_WHAT NEEDS TO BE DONE_
Write out each line from the data below that includes the word "Oriented".

_EXERCISE MATERIAL_
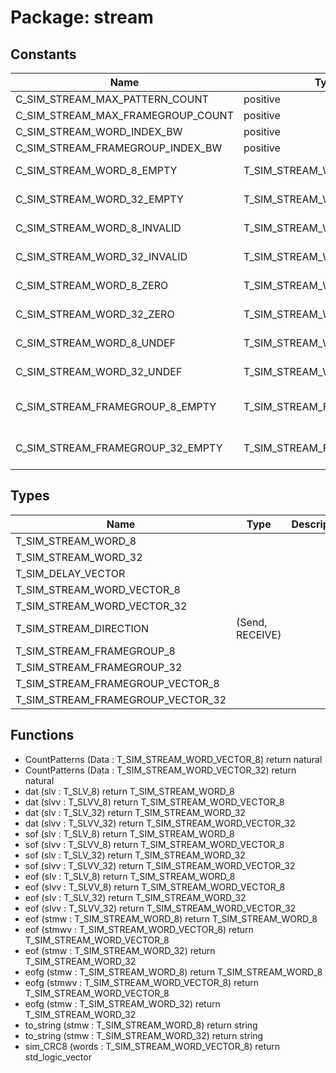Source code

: # Package: stream
## Constants
| Name                              | Type                       | Value                                                                                                                                                                                        | Description |
| --------------------------------- | -------------------------- | -------------------------------------------------------------------------------------------------------------------------------------------------------------------------------------------- | ----------- |
| C_SIM_STREAM_MAX_PATTERN_COUNT    | positive                   |  128                                                                                                                                                                                         |             |
| C_SIM_STREAM_MAX_FRAMEGROUP_COUNT | positive                   |  8                                                                                                                                                                                           |             |
| C_SIM_STREAM_WORD_INDEX_BW        | positive                   |  log2ceilnz(C_SIM_STREAM_MAX_PATTERN_COUNT)                                                                                                                                                  |             |
| C_SIM_STREAM_FRAMEGROUP_INDEX_BW  | positive                   |  log2ceilnz(C_SIM_STREAM_MAX_FRAMEGROUP_COUNT)                                                                                                                                               |             |
| C_SIM_STREAM_WORD_8_EMPTY         | T_SIM_STREAM_WORD_8        |  (Valid => '0', Data => (others => 'U'),	SOF => '0', EOF	=> '0', Ready => '0', EOFG => FALSE)                                                                                                |             |
| C_SIM_STREAM_WORD_32_EMPTY        | T_SIM_STREAM_WORD_32       |  (Valid => '0', Data => (others => 'U'),	SOF => '0', EOF	=> '0', Ready => '0', EOFG => FALSE)                                                                                                |             |
| C_SIM_STREAM_WORD_8_INVALID       | T_SIM_STREAM_WORD_8        |  (Valid	=> '0', Data => (others => 'U'),	SOF => '0', EOF	=> '0', Ready => '0', EOFG => FALSE)                                                                                                |             |
| C_SIM_STREAM_WORD_32_INVALID      | T_SIM_STREAM_WORD_32       |  (Valid	=> '0', Data => (others => 'U'),	SOF => '0', EOF	=> '0', Ready => '0', EOFG => FALSE)                                                                                                |             |
| C_SIM_STREAM_WORD_8_ZERO          | T_SIM_STREAM_WORD_8        |  (Valid	=> '1', Data => (others => 'Z'),	SOF => '0', EOF	=> '0', Ready => '0', EOFG => FALSE)                                                                                                |             |
| C_SIM_STREAM_WORD_32_ZERO         | T_SIM_STREAM_WORD_32       |  (Valid	=> '1', Data => (others => 'Z'),	SOF => '0', EOF	=> '0', Ready => '0', EOFG => FALSE)                                                                                                |             |
| C_SIM_STREAM_WORD_8_UNDEF         | T_SIM_STREAM_WORD_8        |  (Valid	=> '1', Data => (others => 'U'),	SOF => '0', EOF	=> '0', Ready => '0', EOFG => FALSE)                                                                                                |             |
| C_SIM_STREAM_WORD_32_UNDEF        | T_SIM_STREAM_WORD_32       |  (Valid	=> '1', Data => (others => 'U'),	SOF => '0', EOF	=> '0', Ready => '0', EOFG => FALSE)                                                                                                |             |
| C_SIM_STREAM_FRAMEGROUP_8_EMPTY   | T_SIM_STREAM_FRAMEGROUP_8  |  ( 		Active						=> FALSE, 		Name							=> (others => C_POC_NUL), 		PrePause					=> 0, 		PostPause					=> 0, 		DataCount					=> 0, 		Data							=> (others => C_SIM_STREAM_WORD_8_EMPTY) 	)  |             |
| C_SIM_STREAM_FRAMEGROUP_32_EMPTY  | T_SIM_STREAM_FRAMEGROUP_32 |  ( 		Active						=> FALSE, 		Name							=> (others => C_POC_NUL), 		PrePause					=> 0, 		PostPause					=> 0, 		DataCount					=> 0, 		Data							=> (others => C_SIM_STREAM_WORD_32_EMPTY) 	) |             |
## Types
| Name                              | Type            | Description |
| --------------------------------- | --------------- | ----------- |
| T_SIM_STREAM_WORD_8               |                 |             |
| T_SIM_STREAM_WORD_32              |                 |             |
| T_SIM_DELAY_VECTOR                |                 |             |
| T_SIM_STREAM_WORD_VECTOR_8        |                 |             |
| T_SIM_STREAM_WORD_VECTOR_32       |                 |             |
| T_SIM_STREAM_DIRECTION            | (Send, RECEIVE) |             |
| T_SIM_STREAM_FRAMEGROUP_8         |                 |             |
| T_SIM_STREAM_FRAMEGROUP_32        |                 |             |
| T_SIM_STREAM_FRAMEGROUP_VECTOR_8  |                 |             |
| T_SIM_STREAM_FRAMEGROUP_VECTOR_32 |                 |             |
## Functions
- CountPatterns <font id="function_arguments">(Data : T_SIM_STREAM_WORD_VECTOR_8)</font> <font id="function_return">return natural</font>
- CountPatterns <font id="function_arguments">(Data : T_SIM_STREAM_WORD_VECTOR_32)</font> <font id="function_return">return natural</font>
- dat <font id="function_arguments">(slv		: T_SLV_8)</font> <font id="function_return">return T_SIM_STREAM_WORD_8</font>
- dat <font id="function_arguments">(slvv		: T_SLVV_8)</font> <font id="function_return">return T_SIM_STREAM_WORD_VECTOR_8</font>
- dat <font id="function_arguments">(slv		: T_SLV_32)</font> <font id="function_return">return T_SIM_STREAM_WORD_32</font>
- dat <font id="function_arguments">(slvv		: T_SLVV_32)</font> <font id="function_return">return T_SIM_STREAM_WORD_VECTOR_32</font>
- sof <font id="function_arguments">(slv		: T_SLV_8)</font> <font id="function_return">return T_SIM_STREAM_WORD_8</font>
- sof <font id="function_arguments">(slvv		: T_SLVV_8)</font> <font id="function_return">return T_SIM_STREAM_WORD_VECTOR_8</font>
- sof <font id="function_arguments">(slv		: T_SLV_32)</font> <font id="function_return">return T_SIM_STREAM_WORD_32</font>
- sof <font id="function_arguments">(slvv		: T_SLVV_32)</font> <font id="function_return">return T_SIM_STREAM_WORD_VECTOR_32</font>
- eof <font id="function_arguments">(slv		: T_SLV_8)</font> <font id="function_return">return T_SIM_STREAM_WORD_8</font>
- eof <font id="function_arguments">(slvv		: T_SLVV_8)</font> <font id="function_return">return T_SIM_STREAM_WORD_VECTOR_8</font>
- eof <font id="function_arguments">(slv		: T_SLV_32)</font> <font id="function_return">return T_SIM_STREAM_WORD_32</font>
- eof <font id="function_arguments">(slvv		: T_SLVV_32)</font> <font id="function_return">return T_SIM_STREAM_WORD_VECTOR_32</font>
- eof <font id="function_arguments">(stmw		: T_SIM_STREAM_WORD_8)</font> <font id="function_return">return T_SIM_STREAM_WORD_8</font>
- eof <font id="function_arguments">(stmwv	: T_SIM_STREAM_WORD_VECTOR_8)</font> <font id="function_return">return T_SIM_STREAM_WORD_VECTOR_8</font>
- eof <font id="function_arguments">(stmw		: T_SIM_STREAM_WORD_32)</font> <font id="function_return">return T_SIM_STREAM_WORD_32</font>
- eofg <font id="function_arguments">(stmw	: T_SIM_STREAM_WORD_8)</font> <font id="function_return">return T_SIM_STREAM_WORD_8</font>
- eofg <font id="function_arguments">(stmwv	: T_SIM_STREAM_WORD_VECTOR_8)</font> <font id="function_return">return T_SIM_STREAM_WORD_VECTOR_8</font>
- eofg <font id="function_arguments">(stmw	: T_SIM_STREAM_WORD_32)</font> <font id="function_return">return T_SIM_STREAM_WORD_32</font>
- to_string <font id="function_arguments">(stmw : T_SIM_STREAM_WORD_8)</font> <font id="function_return">return string</font>
- to_string <font id="function_arguments">(stmw : T_SIM_STREAM_WORD_32)</font> <font id="function_return">return string</font>
- sim_CRC8 <font id="function_arguments">(words		: T_SIM_STREAM_WORD_VECTOR_8)</font> <font id="function_return">return std_logic_vector</font>
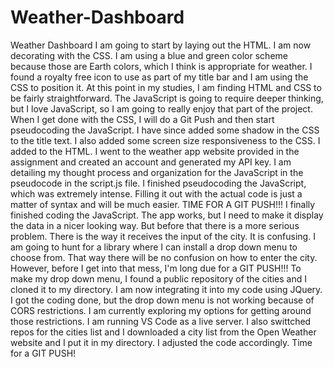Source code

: # Weather-Dashboard
Weather Dashboard
I am going to start by laying out the HTML.
I am now decorating with the CSS. I am using a blue and green color scheme because those are Earth colors, which I think is appropriate for weather. 
I found a royalty free icon to use as part of my title bar and I am using the CSS to position it. 
At this point in my studies, I am finding HTML and CSS to be fairly straightforward. The JavaScript is going to require deeper thinking, but I love JavaScript, so I am going to really enjoy that part of the project. When I get done with the CSS, I will do a Git Push and then start pseudocoding the JavaScript. 
I have since added some shadow in the CSS to the title text. I also added some screen size responsiveness to the CSS.
I added <script src="script.js"></script> to the HTML.
I went to the weather app website provided in the assignment and created an account and generated my API key. 
I am detailing my thought process and organization for the JavaScript in the pseudocode in the script.js file. 
I finished pseudocoding the JavaScript, which was extremely intense. Filling it out with the actual code is just a matter of syntax and will be much easier. 
TIME FOR A GIT PUSH!!!
I finally finished coding the JavaScript. The app works, but I need to make it display the data in a nicer looking way. But before that there is a more serious problem. There is the way it receives the input of the city. It is confusing. I am going to hunt for a library where I can install a drop down menu to choose from. That way there will be no confusion on how to enter the city. However, before I get into that mess, I'm long due for a GIT PUSH!!!
To make my drop down menu, I found a public repository of the cities and I cloned it to my directory. I am now integrating it into my code using JQuery. 
I got the coding done, but the drop down menu is not working because of CORS restrictions. I am currently exploring my options for getting around those restrictions. 
I am running VS Code as a live server. I also swittched repos for the cities list and I downloaded a city list from the Open Weather website and I put it in my directory. 
I adjusted the code accordingly. 
Time for a GIT PUSH!
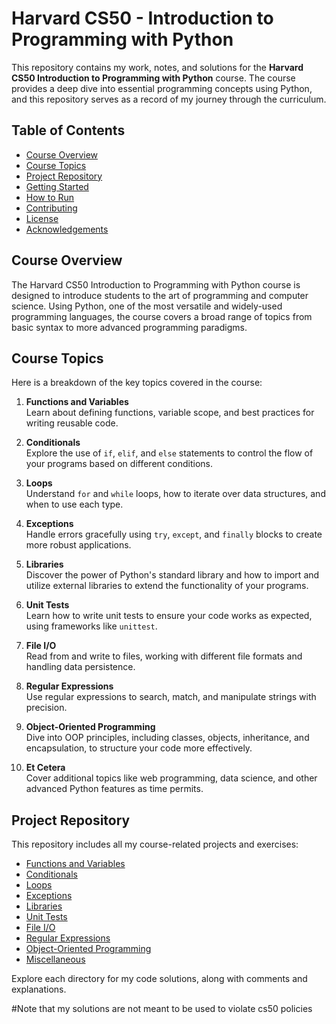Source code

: # Harvard CS50 - Introduction to Programming with Python

This repository contains my work, notes, and solutions for the **Harvard CS50 Introduction to Programming with Python** course. The course provides a deep dive into essential programming concepts using Python, and this repository serves as a record of my journey through the curriculum.

## Table of Contents

- [Course Overview](#course-overview)
- [Course Topics](#course-topics)
- [Project Repository](#project-repository)
- [Getting Started](#getting-started)
- [How to Run](#how-to-run)
- [Contributing](#contributing)
- [License](#license)
- [Acknowledgements](#acknowledgements)

## Course Overview

The Harvard CS50 Introduction to Programming with Python course is designed to introduce students to the art of programming and computer science. Using Python, one of the most versatile and widely-used programming languages, the course covers a broad range of topics from basic syntax to more advanced programming paradigms.

## Course Topics

Here is a breakdown of the key topics covered in the course:

1. **Functions and Variables**  
   Learn about defining functions, variable scope, and best practices for writing reusable code.

2. **Conditionals**  
   Explore the use of `if`, `elif`, and `else` statements to control the flow of your programs based on different conditions.

3. **Loops**  
   Understand `for` and `while` loops, how to iterate over data structures, and when to use each type.

4. **Exceptions**  
   Handle errors gracefully using `try`, `except`, and `finally` blocks to create more robust applications.

5. **Libraries**  
   Discover the power of Python's standard library and how to import and utilize external libraries to extend the functionality of your programs.

6. **Unit Tests**  
   Learn how to write unit tests to ensure your code works as expected, using frameworks like `unittest`.

7. **File I/O**  
   Read from and write to files, working with different file formats and handling data persistence.

8. **Regular Expressions**  
   Use regular expressions to search, match, and manipulate strings with precision.

9. **Object-Oriented Programming**  
   Dive into OOP principles, including classes, objects, inheritance, and encapsulation, to structure your code more effectively.

10. **Et Cetera**  
    Cover additional topics like web programming, data science, and other advanced Python features as time permits.

## Project Repository

This repository includes all my course-related projects and exercises:

- [Functions and Variables](./week0)
- [Conditionals](./week1)
- [Loops](./week2)
- [Exceptions](./week3)
- [Libraries](./week4)
- [Unit Tests](./week5)
- [File I/O](./week6)
- [Regular Expressions](./week7)
- [Object-Oriented Programming](./week8)
- [Miscellaneous](./week9)

Explore each directory for my code solutions, along with comments and explanations.

#Note that my solutions are not meant to be used to violate cs50 policies
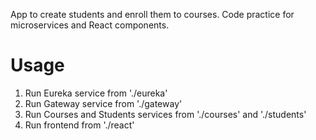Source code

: App to create students and enroll them to courses. Code practice for microservices and React components.

# Usage
1. Run Eureka service from './eureka'
2. Run Gateway service from './gateway'
3. Run Courses and Students services from './courses' and './students'
4. Run frontend from './react'
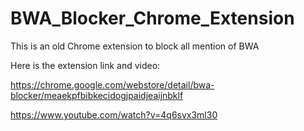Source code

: # BWA_Blocker_Chrome_Extension
This is an old Chrome extension to block all mention of BWA

Here is the extension link and video:

https://chrome.google.com/webstore/detail/bwa-blocker/meaekpfbibkecidogjpaidjeaijnbklf

https://www.youtube.com/watch?v=4q6svx3ml30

_ANSWER TO THE EXERCISE_
9. **Object-Oriented Programming**  
- [Object-Oriented Programming](./week8)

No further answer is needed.